The French translation won the French Prix du Meilleur Livre Étranger and the Italian version the Premio Grinzane Cavour in 2002. The English translation, My Name Is Red, won the International Dublin Literary Award in 2003.

In recognition of its status in Pamuk's oeuvre, the novel was re-published in Erdağ Göknar's translation as part of the Everyman's Library Contemporary Classics series in 2010. BBC Radio 4 broadcast an adaptation of the novel in 2008.

It has been translated into more than 60 languages since publication.
About the Author
Orhan Pamuk
was was born in Istanbul in 1952 and grew up in a wealthy yet declining upper class family; an experience he describes in passing in his novels The Black Book and Cevdet Bey and His Sons, as well as more thoroughly in his personal memoir Istanbul. He was educated at Robert College secondary school in Istanbul and went on to study architecture at the Istanbul Technical University since it was related to his real dream career, painting. He left the architecture school after three years, however, to become a full-time writer, and graduated from the Institute of Journalism at the University of Istanbul in 1976. From ages 22 to 30, Pamuk lived with his mother, writing his first novel and attempting to find a publisher. He describes himself as a Cultural Muslim who associates the historical and cultural identification with the religion while not believing in a personal connection to God.

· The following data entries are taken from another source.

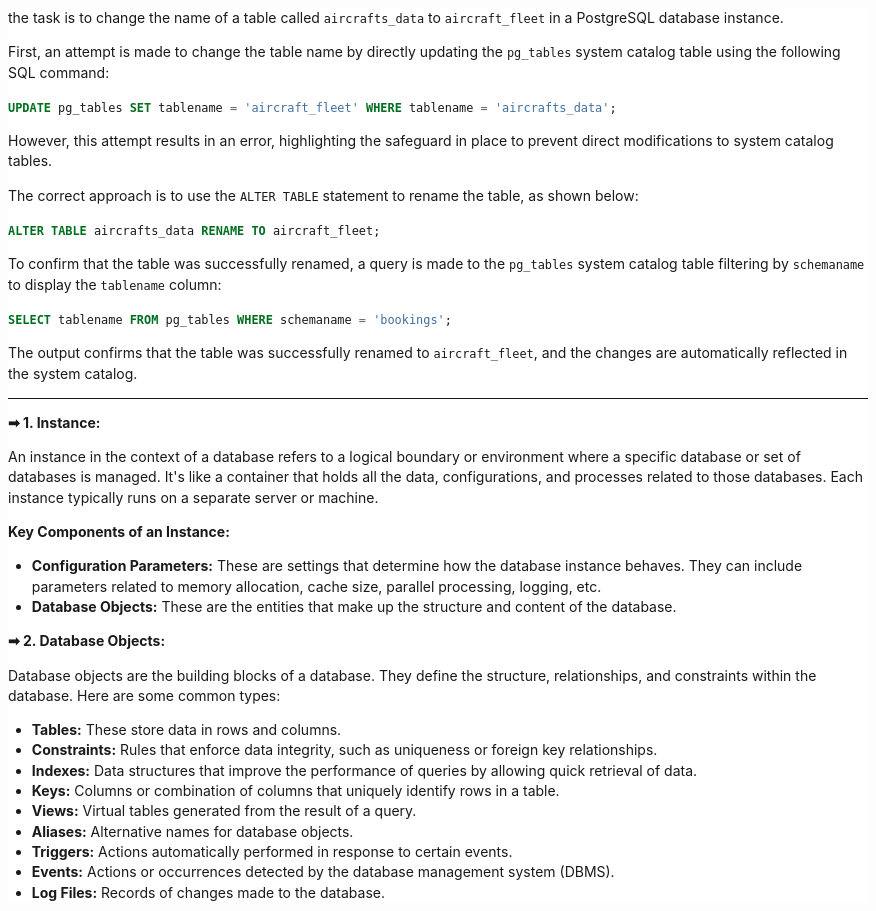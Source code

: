  the task is to change the name of a table called `aircrafts_data` to `aircraft_fleet` in a PostgreSQL database instance.

First, an attempt is made to change the table name by directly updating the `pg_tables` system catalog table using the following SQL command:

```sql
UPDATE pg_tables SET tablename = 'aircraft_fleet' WHERE tablename = 'aircrafts_data';
```

However, this attempt results in an error, highlighting the safeguard in place to prevent direct modifications to system catalog tables.

The correct approach is to use the `ALTER TABLE` statement to rename the table, as shown below:

```sql
ALTER TABLE aircrafts_data RENAME TO aircraft_fleet;
```

To confirm that the table was successfully renamed, a query is made to the `pg_tables` system catalog table filtering by `schemaname` to display the `tablename` column:

```sql
SELECT tablename FROM pg_tables WHERE schemaname = 'bookings';
```

The output confirms that the table was successfully renamed to `aircraft_fleet`, and the changes are automatically reflected in the system catalog.

---

**➡ 1. Instance:**

An instance in the context of a database refers to a logical boundary or environment where a specific database or set of databases is managed. It's like a container that holds all the data, configurations, and processes related to those databases. Each instance typically runs on a separate server or machine.

**Key Components of an Instance:**
- **Configuration Parameters:** These are settings that determine how the database instance behaves. They can include parameters related to memory allocation, cache size, parallel processing, logging, etc.
- **Database Objects:** These are the entities that make up the structure and content of the database.

**➡ 2. Database Objects:**

Database objects are the building blocks of a database. They define the structure, relationships, and constraints within the database. Here are some common types:

- **Tables:** These store data in rows and columns.
- **Constraints:** Rules that enforce data integrity, such as uniqueness or foreign key relationships.
- **Indexes:** Data structures that improve the performance of queries by allowing quick retrieval of data.
- **Keys:** Columns or combination of columns that uniquely identify rows in a table.
- **Views:** Virtual tables generated from the result of a query.
- **Aliases:** Alternative names for database objects.
- **Triggers:** Actions automatically performed in response to certain events.
- **Events:** Actions or occurrences detected by the database management system (DBMS).
- **Log Files:** Records of changes made to the database.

On 1 March 1982, Pamuk married Aylin Türegün, a historian. From 1985 to 1988, while his wife was a graduate student at Columbia University, Pamuk assumed the position of visiting scholar there, using the time to conduct research and write his novel The Black Book in the university's Butler Library. This period also included a visiting fellowship at the University of Iowa.

Pamuk returned to Istanbul, a city to which he is strongly attached. He and his wife had a daughter named Rüya born in 1991, whose name means "dream" in Turkish. In 2001, he and Aylin were divorced.

In 2006, Pamuk returned to the U.S. to take a position as a visiting professor at Columbia, where he was a Fellow with Columbia's Committee on Global Thought and held an appointment in Columbia's Middle East and Asian Languages and Cultures department and at its School of the Arts. In the 2007–2008 academic year Pamuk returned to Columbia to jointly teach comparative literature classes with Andreas Huyssen and David Damrosch. Pamuk was also a writer-in-residence at Bard College.

In May 2007, Pamuk was among the jury members at the Cannes Film Festival headed by British director Stephen Frears. He completed his latest novel, Masumiyet Müzesi (The Museum of Innocence) in the summer of 2008. Pamuk held an actual Museum of Innocence, consisting of everyday odds and ends the writer has amassed, at an Istanbul house he purchased.

In autumn 2009, Pamuk was Harvard's Charles Eliot Norton Lecturer, delivering a series of lectures entitled "The Naive and Sentimental Novelist". In January 2010, Pamuk admitted that he was in a relationship with the Man Booker Prize winning novelist, Kiran Desai.

Pamuk's elder brother Şevket Pamuk, who sometimes appears as a fictional character in Orhan Pamuk's work, is a professor of economics, internationally recognized for his work in history of economics of the Ottoman Empire, working at Bogazici University in Istanbul. Pamuk also has a younger half-sister Hümeyra Pamuk, who is a journalist.